The Lanier Charter Career Academy is facing a temporary setback in placing a high definition sign on its property to publicize events and public safety alerts.
The Hall County Board of Education asked Gainesville's planning and appeals board Tuesday for an exception to the city's message board color requirement, which only allows amber LED signs. The planning board voted unanimously against the request.
"I have real reservations here. If we approve a variance, there is supposed to be a hardship involved," said Dean Dadisman, chair of the planning and appeals board. "If we approve this sign, it would pretty much destroy the regulations that the (Gainesville) City Council has imposed. It would be difficult for us to refuse anyone else requesting the same sort of sign."
The full-color sign, proposed to sit along Atlanta Highway, corresponds with the new digital marketing program offered at the career academy, which gives students the opportunity to use up-to-date marketing tools to learn marketing schemes and industry standards. It would advertise public events, AMBER alerts and other public safety concerns.
"This sign is the industry standard and is similar to the ones used at Hartsfield-Jackson (Atlanta International) Airport. There's not an amber option for it, so we won't have a sign if this isn't approved," said Aaron Turpin, Hall County Schools' executive director for technology.
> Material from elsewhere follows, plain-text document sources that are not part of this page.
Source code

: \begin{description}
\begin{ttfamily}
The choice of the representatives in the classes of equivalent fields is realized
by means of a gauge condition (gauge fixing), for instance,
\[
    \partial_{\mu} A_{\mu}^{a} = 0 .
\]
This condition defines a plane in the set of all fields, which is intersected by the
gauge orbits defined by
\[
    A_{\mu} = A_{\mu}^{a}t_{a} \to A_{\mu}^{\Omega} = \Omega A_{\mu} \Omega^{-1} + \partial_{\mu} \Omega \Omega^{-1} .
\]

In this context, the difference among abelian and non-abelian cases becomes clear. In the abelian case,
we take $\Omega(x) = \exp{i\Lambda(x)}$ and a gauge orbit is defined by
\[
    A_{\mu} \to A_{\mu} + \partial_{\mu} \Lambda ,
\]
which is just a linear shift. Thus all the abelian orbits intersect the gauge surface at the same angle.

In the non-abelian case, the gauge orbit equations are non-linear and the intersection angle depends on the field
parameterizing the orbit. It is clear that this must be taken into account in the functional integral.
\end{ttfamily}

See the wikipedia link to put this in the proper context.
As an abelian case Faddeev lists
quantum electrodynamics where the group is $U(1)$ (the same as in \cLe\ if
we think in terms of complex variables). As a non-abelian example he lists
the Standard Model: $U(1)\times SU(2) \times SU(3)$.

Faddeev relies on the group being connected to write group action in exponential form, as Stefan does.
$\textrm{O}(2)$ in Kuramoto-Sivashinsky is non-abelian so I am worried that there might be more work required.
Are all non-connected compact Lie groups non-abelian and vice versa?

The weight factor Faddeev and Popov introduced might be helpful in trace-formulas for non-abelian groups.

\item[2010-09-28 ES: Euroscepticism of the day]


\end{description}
"The software comes from state charter grant money, and it teaches our 21st century students. No one is doing amber signs anymore, and we can't go back and buy additional software."
Last February, the planning and appeals board denied a request by RaceTrac gas station to install a red and green sign to display gas prices. In December 2002, the board also restricted Walgreens on South Enota Drive from changing its sign from amber to red lighting.
When the code was last updated, several signs around Gainesville, including the Georgia Mountains Center marquee, were allowed to keep red lights.
"Rather than bring this request before this board, maybe it would be appropriate to take this to City Council and ask the code to be changed," said John Snyder, a planning board member. "These type of signs have come out in the past few years, and maybe the code needs to be changed and updated to allow this."
Council members George Wangemann and Bob Hamrick attended Tuesday's planning meeting and were willing to hear the proposal.
"We'll research how other municipalities are dealing with this because I think we will be seeing more and more of this," said planning director Rusty Ligon.
"Then we can present it to the council at one of their upcoming work sessions."